As we move into our second year in office, we are keeping a sustained focus on these key initiatives: improve and expanding educational opportunities, tackle the health sector, build more roads across the State, and boost economic development through agriculture and youth entrepreneurial development schemes.
I would like to leave you with some thoughts about the values we share – thoughts about our democracy, good governance and public accountability. As the watchdog and guardians of the public interest, no other profession can give us the opportunity to know the truth about our country, about our leaders, about the state of our democracy, about ourselves, and about governments than journalists. Your profession enables and empowers you to prod and probe; to speak truth to power, to expose injustice, to speak on behalf of the voiceless and to hold leaders accountable.
Thus, the statement is true that if you all commit yourselves to the highest standards of your profession, you can be the most powerful force for deepening Nigeria’s democracy, for human rights, for justice, for shaping public policy, for fighting corruption, for free, fair and credible elections, and for efficient service delivery.
After nearly 17 years in public office and having constantly been at the receiving end of journalistic scrutiny, my judgment is that most of you are doing very well by practicing your profession with the public good at the foreground.
However, it is also true that some of you deliberately betray your public service responsibilities by becoming more interested in scoops, sleazes, sensationalism and frivolities for the purpose of selling papers or boosting circulation.
Thomas Paine once said, “the greatest tyrannies are always perpetrated in the name of the noblest causes.” I need not also remind you that: “eternal vigilance is the price of liberty.”
The 8th National Assembly is well into the second year of its 4-year tenure without any Rivers State representative in the Senate, and only a fraction in the House of Representatives. Yet, the press is maintaining conspiratorial silence over the continuing repression and deliberate denial of the State’s constitutional right to full and effective representation at the National Assembly. The question is: can Rivers State legitimately be bound by legislation or resolutions from the 8th National Assembly passed without our representation and input?
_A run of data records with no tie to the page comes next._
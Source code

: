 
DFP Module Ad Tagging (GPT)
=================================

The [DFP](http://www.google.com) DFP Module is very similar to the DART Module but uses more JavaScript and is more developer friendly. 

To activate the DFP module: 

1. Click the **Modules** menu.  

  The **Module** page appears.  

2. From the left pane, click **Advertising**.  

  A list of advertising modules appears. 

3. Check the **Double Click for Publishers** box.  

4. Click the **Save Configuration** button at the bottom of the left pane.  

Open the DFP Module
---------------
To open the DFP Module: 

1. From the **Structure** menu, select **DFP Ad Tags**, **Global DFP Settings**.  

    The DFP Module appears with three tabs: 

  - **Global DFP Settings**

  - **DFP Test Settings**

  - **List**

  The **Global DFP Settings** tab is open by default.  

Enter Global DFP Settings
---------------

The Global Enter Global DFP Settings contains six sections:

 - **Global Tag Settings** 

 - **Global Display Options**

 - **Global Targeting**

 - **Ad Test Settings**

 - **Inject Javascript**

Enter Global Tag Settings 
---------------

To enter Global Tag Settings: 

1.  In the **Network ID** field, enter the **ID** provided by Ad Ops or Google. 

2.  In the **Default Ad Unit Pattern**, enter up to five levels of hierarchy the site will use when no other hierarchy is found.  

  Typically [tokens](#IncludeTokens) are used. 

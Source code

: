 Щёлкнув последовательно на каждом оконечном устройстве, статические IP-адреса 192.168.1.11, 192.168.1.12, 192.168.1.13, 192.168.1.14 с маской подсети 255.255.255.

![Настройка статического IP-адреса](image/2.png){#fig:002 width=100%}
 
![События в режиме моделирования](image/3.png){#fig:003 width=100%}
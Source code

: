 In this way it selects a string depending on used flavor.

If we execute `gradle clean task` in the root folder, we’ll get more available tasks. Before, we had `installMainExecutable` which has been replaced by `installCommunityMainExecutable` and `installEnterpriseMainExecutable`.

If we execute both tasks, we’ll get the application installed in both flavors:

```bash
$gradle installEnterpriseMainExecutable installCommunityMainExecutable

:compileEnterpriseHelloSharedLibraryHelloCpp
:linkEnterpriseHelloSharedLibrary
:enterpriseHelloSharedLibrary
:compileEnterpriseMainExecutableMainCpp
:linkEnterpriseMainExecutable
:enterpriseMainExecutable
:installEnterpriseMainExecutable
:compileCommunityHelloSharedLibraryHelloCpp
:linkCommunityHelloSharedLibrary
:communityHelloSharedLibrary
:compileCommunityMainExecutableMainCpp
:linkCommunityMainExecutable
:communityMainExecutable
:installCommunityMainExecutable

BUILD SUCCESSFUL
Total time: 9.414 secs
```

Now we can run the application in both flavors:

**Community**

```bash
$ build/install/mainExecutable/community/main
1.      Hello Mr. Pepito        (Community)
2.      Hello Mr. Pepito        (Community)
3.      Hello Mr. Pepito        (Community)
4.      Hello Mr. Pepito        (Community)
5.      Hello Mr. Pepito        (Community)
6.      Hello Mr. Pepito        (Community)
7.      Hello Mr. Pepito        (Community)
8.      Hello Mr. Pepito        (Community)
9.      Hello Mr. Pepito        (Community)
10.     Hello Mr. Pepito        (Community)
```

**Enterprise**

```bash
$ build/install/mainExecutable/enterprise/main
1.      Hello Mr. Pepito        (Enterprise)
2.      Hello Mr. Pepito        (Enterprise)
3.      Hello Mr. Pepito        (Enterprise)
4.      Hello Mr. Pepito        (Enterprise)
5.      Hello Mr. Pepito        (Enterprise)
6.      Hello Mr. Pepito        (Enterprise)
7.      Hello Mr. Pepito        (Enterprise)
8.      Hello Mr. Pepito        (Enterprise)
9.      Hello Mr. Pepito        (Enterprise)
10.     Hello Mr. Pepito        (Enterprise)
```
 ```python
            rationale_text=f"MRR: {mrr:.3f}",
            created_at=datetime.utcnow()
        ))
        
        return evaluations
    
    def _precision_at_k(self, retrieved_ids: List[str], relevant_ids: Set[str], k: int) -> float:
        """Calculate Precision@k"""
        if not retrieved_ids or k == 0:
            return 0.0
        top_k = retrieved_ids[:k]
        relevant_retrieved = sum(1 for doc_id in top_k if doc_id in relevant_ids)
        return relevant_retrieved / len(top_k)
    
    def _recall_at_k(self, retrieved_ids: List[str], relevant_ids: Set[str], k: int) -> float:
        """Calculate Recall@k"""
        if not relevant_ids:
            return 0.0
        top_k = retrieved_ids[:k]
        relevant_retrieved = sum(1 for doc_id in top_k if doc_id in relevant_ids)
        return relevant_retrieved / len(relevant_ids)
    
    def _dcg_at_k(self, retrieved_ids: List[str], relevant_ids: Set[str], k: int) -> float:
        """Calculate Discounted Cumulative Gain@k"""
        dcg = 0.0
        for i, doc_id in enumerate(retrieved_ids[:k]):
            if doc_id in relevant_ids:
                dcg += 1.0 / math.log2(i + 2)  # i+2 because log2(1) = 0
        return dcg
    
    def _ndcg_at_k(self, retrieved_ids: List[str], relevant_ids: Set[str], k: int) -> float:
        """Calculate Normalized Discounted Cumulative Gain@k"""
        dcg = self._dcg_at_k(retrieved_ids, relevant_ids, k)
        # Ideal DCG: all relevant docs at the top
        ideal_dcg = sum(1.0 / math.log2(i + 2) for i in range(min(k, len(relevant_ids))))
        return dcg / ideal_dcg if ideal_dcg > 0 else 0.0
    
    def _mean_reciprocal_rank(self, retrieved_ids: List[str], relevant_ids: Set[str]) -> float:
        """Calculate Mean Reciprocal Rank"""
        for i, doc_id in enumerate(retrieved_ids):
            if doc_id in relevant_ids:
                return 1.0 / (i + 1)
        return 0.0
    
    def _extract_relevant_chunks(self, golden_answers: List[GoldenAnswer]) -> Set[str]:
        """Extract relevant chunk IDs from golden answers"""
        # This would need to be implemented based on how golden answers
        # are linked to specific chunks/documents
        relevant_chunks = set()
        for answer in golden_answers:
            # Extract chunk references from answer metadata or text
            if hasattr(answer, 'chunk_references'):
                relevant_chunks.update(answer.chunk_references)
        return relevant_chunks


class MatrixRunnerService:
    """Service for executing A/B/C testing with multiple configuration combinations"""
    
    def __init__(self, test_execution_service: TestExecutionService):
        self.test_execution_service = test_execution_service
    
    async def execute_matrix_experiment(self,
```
They say there are security challenges in the State but even in the height of the vicious violence by the Boko Haram insurgency, the Independent National Electoral Commission (INEC) supposedly conducted elections in Bornu and other infested States. The excuse of insecurity is therefore a farcical political contraption. Again, if we may ask INEC and its collaborators: who is fooling who?
In these politically terrifying times, we urge everyone of you to be objective in your coverage and reportage of events and stand with the people of Rivers State in our quest for free and fair re-run elections, instead of serving as proxies for those elements and tendencies that are bent on holding us captives and depriving us of our freedoms and liberties.
Also at the conference, the Minister of Information and Culture, Alhaji Lai Mohammed said that Agriculture has the key to salvaging Nigeria from its current economic hardship.
The Minister said that the President Buhari’s-led government had enough political will and the technical know-how that would change the fortune of the Nigerian economy.
“The government has a clear-cut agenda; it also has the will to drive a system that will lead to economic prosperity for the country,’’ he said.
According to him, the choice of the theme for the editors’ conference was well thought out, and shows that the media are indeed an agenda setter.
Mohammed expressed the hope that the conference would produce ideas that would form part of the government’s programme on agriculture.
The News Agency of Nigeria (NAN) reports that more than 300 editors are attending the conference with the theme: “Economic Diversification, Agriculture as option for a prosperous Nigeria.’’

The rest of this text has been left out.